Saved entries
- Opening Delimiter -

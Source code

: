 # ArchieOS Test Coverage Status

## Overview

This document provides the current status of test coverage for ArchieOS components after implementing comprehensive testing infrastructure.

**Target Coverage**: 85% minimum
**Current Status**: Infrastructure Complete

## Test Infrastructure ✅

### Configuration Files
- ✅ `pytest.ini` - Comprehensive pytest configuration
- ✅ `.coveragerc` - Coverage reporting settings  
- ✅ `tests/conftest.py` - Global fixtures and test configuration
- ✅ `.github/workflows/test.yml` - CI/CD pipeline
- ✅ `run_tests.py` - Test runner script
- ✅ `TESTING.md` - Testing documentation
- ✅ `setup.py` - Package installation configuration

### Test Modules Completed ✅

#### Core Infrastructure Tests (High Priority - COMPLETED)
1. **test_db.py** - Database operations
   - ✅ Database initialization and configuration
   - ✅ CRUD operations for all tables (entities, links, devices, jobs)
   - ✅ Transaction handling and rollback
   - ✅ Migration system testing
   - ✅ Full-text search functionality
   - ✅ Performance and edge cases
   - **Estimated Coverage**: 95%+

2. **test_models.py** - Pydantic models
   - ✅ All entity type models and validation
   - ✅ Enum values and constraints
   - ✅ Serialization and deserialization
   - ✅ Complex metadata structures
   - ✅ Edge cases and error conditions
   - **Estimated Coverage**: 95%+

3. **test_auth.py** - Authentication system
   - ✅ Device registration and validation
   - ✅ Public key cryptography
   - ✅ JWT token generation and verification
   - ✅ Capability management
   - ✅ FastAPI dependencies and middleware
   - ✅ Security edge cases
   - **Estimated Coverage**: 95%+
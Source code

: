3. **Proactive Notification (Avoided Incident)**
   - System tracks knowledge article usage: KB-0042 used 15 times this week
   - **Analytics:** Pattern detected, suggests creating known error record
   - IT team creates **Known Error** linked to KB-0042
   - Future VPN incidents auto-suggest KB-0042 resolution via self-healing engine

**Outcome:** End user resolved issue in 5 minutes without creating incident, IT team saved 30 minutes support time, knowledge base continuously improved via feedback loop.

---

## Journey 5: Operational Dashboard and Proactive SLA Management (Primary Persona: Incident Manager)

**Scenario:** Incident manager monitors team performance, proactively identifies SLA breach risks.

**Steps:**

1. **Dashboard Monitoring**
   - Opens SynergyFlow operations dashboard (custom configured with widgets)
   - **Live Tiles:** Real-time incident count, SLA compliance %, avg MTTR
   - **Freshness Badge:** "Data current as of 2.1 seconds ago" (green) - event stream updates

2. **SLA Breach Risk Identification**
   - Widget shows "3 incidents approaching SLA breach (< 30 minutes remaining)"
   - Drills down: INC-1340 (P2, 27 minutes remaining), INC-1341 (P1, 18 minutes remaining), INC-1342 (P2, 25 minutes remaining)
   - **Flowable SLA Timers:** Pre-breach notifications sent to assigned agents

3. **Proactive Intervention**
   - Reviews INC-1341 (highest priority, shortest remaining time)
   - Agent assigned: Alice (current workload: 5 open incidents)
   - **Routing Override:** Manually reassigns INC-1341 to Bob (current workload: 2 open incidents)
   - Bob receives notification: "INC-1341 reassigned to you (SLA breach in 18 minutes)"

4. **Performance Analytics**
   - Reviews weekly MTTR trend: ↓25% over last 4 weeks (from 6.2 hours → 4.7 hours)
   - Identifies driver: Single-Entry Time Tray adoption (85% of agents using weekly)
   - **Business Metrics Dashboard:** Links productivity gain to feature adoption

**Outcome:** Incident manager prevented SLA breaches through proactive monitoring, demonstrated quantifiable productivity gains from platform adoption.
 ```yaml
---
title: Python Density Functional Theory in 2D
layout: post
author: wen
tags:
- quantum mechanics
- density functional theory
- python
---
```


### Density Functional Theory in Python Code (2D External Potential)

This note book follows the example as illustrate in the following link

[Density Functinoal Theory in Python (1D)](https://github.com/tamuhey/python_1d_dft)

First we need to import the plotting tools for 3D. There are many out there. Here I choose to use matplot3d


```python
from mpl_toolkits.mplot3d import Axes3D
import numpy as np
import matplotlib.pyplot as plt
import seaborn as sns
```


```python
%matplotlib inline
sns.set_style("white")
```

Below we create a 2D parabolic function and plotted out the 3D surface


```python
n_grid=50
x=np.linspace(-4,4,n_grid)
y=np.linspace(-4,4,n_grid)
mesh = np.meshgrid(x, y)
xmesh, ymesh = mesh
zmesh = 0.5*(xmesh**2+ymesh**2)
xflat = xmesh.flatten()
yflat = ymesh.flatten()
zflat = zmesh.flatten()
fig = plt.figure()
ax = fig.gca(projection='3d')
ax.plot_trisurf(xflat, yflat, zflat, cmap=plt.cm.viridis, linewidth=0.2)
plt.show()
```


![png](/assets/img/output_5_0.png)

- Closing Delimiter -

§ BRIEF
Output the records above, each one exactly, with none left out.

§ ANSWER TO THE PROBLEM
Source code

: # ArchieOS Test Coverage Status

## Overview

This document provides the current status of test coverage for ArchieOS components after implementing comprehensive testing infrastructure.

**Target Coverage**: 85% minimum
**Current Status**: Infrastructure Complete

## Test Infrastructure ✅

### Configuration Files
- ✅ `pytest.ini` - Comprehensive pytest configuration
- ✅ `.coveragerc` - Coverage reporting settings  
- ✅ `tests/conftest.py` - Global fixtures and test configuration
- ✅ `.github/workflows/test.yml` - CI/CD pipeline
- ✅ `run_tests.py` - Test runner script
- ✅ `TESTING.md` - Testing documentation
- ✅ `setup.py` - Package installation configuration

### Test Modules Completed ✅

#### Core Infrastructure Tests (High Priority - COMPLETED)
1. **test_db.py** - Database operations
   - ✅ Database initialization and configuration
   - ✅ CRUD operations for all tables (entities, links, devices, jobs)
   - ✅ Transaction handling and rollback
   - ✅ Migration system testing
   - ✅ Full-text search functionality
   - ✅ Performance and edge cases
   - **Estimated Coverage**: 95%+

2. **test_models.py** - Pydantic models
   - ✅ All entity type models and validation
   - ✅ Enum values and constraints
   - ✅ Serialization and deserialization
   - ✅ Complex metadata structures
   - ✅ Edge cases and error conditions
   - **Estimated Coverage**: 95%+

3. **test_auth.py** - Authentication system
   - ✅ Device registration and validation
   - ✅ Public key cryptography
   - ✅ JWT token generation and verification
   - ✅ Capability management
   - ✅ FastAPI dependencies and middleware
   - ✅ Security edge cases
   - **Estimated Coverage**: 95%+
Source code

:3. **Proactive Notification (Avoided Incident)**
   - System tracks knowledge article usage: KB-0042 used 15 times this week
   - **Analytics:** Pattern detected, suggests creating known error record
   - IT team creates **Known Error** linked to KB-0042
   - Future VPN incidents auto-suggest KB-0042 resolution via self-healing engine

**Outcome:** End user resolved issue in 5 minutes without creating incident, IT team saved 30 minutes support time, knowledge base continuously improved via feedback loop.

---

## Journey 5: Operational Dashboard and Proactive SLA Management (Primary Persona: Incident Manager)

**Scenario:** Incident manager monitors team performance, proactively identifies SLA breach risks.

**Steps:**

1. **Dashboard Monitoring**
   - Opens SynergyFlow operations dashboard (custom configured with widgets)
   - **Live Tiles:** Real-time incident count, SLA compliance %, avg MTTR
   - **Freshness Badge:** "Data current as of 2.1 seconds ago" (green) - event stream updates

2. **SLA Breach Risk Identification**
   - Widget shows "3 incidents approaching SLA breach (< 30 minutes remaining)"
   - Drills down: INC-1340 (P2, 27 minutes remaining), INC-1341 (P1, 18 minutes remaining), INC-1342 (P2, 25 minutes remaining)
   - **Flowable SLA Timers:** Pre-breach notifications sent to assigned agents

3. **Proactive Intervention**
   - Reviews INC-1341 (highest priority, shortest remaining time)
   - Agent assigned: Alice (current workload: 5 open incidents)
   - **Routing Override:** Manually reassigns INC-1341 to Bob (current workload: 2 open incidents)
   - Bob receives notification: "INC-1341 reassigned to you (SLA breach in 18 minutes)"

4. **Performance Analytics**
   - Reviews weekly MTTR trend: ↓25% over last 4 weeks (from 6.2 hours → 4.7 hours)
   - Identifies driver: Single-Entry Time Tray adoption (85% of agents using weekly)
   - **Business Metrics Dashboard:** Links productivity gain to feature adoption

**Outcome:** Incident manager prevented SLA breaches through proactive monitoring, demonstrated quantifiable productivity gains from platform adoption.
 ```yaml
---
title: Python Density Functional Theory in 2D
layout: post
author: wen
tags:
- quantum mechanics
- density functional theory
- python
---
```


### Density Functional Theory in Python Code (2D External Potential)

This note book follows the example as illustrate in the following link

[Density Functinoal Theory in Python (1D)](https://github.com/tamuhey/python_1d_dft)

First we need to import the plotting tools for 3D. There are many out there. Here I choose to use matplot3d


```python
from mpl_toolkits.mplot3d import Axes3D
import numpy as np
import matplotlib.pyplot as plt
import seaborn as sns
```


```python
%matplotlib inline
sns.set_style("white")
```

Below we create a 2D parabolic function and plotted out the 3D surface


```python
n_grid=50
x=np.linspace(-4,4,n_grid)
y=np.linspace(-4,4,n_grid)
mesh = np.meshgrid(x, y)
xmesh, ymesh = mesh
zmesh = 0.5*(xmesh**2+ymesh**2)
xflat = xmesh.flatten()
yflat = ymesh.flatten()
zflat = zmesh.flatten()
fig = plt.figure()
ax = fig.gca(projection='3d')
ax.plot_trisurf(xflat, yflat, zflat, cmap=plt.cm.viridis, linewidth=0.2)
plt.show()
```


![png](/assets/img/output_5_0.png)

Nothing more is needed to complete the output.